Within last decade, businesses witnessed unprecedented challenges locally and internationally than previous generations or era. Several businesses strived while evolving through modern business and management structures on the local and regional levels into the international market place, also referred to as Globalization (Oxford Analytica, 2008, p. 2).
The foundations of predictable traditional models of organization for this generation, in the business strategy, planning and management contexts have been rocked by seemly unexpected unending developments like war on terrorism, natural disasters, financial meltdown, subsequently, the current Global economic crises in 2009. International barriers to international trade for global businesses – the social and cultural barriers, economic barriers, legal and political barriers and free markets (Boone & Kurtz, 2007, Figure 4.2) are complicated by the new developments.
Apparently, information technology with the internet information superhighway greatly stimulated the process of globalization, increasing connectedness, Business to Business (B2B) transactions, interdependence of global trade and financial markets seamlessly. Globalization is envisaged to aid rapid economic development by allowing for specialization, the efficient allocation of productive resources, and reduced costs through competition. However, these positive aspects come with the limitation of increasingly potential economic vulnerability. As economies have become more reliant on trade and private capital flows, they have also become more vulnerable to the volatility of such flows (Kurihara, 2008, p. 89).

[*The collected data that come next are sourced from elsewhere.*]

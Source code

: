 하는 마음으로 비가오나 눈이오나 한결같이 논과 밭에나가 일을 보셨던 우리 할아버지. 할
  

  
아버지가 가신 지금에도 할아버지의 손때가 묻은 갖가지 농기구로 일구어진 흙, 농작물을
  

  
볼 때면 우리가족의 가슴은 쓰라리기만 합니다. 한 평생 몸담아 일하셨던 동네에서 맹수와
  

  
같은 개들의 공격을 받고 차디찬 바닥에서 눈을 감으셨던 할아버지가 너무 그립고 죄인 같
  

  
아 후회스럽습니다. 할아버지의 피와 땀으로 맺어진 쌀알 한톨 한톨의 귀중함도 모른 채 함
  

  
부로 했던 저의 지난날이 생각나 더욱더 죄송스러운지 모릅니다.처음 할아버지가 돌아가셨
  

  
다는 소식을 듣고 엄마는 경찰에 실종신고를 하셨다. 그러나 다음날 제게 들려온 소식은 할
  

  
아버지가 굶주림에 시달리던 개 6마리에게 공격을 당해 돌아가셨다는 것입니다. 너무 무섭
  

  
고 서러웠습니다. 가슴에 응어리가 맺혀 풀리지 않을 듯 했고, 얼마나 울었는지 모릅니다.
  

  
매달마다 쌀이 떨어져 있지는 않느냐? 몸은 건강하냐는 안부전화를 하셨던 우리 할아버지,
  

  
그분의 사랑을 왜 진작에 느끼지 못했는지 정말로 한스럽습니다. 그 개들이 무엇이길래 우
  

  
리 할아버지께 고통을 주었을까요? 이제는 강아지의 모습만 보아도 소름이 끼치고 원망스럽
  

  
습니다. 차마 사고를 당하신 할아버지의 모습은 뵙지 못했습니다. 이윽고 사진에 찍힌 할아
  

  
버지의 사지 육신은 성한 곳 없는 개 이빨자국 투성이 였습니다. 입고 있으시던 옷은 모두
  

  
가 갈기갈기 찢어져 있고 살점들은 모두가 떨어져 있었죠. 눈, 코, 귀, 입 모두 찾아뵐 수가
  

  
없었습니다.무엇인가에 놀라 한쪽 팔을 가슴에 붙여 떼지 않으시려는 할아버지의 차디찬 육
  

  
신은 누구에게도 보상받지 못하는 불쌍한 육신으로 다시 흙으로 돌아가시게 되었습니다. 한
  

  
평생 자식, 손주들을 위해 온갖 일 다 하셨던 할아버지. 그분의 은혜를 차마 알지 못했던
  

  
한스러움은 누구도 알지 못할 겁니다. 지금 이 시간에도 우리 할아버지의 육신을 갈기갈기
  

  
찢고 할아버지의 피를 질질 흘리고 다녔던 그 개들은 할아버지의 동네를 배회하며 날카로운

This paper delves into new methods, solutions and options to improve on existing business operating framework, models of organization and business management practices for the Global Entrepreneur in contemporary business landscape. In this paper, you will find highlights on improving selected weak links and the addition of new or improved recommended solutions. The recommended solutions will be robust and dynamic, enough to mitigate or eradicate much of the risks, and the ones associated with lack of transparency, with tighter control within the internal and external business system of systems.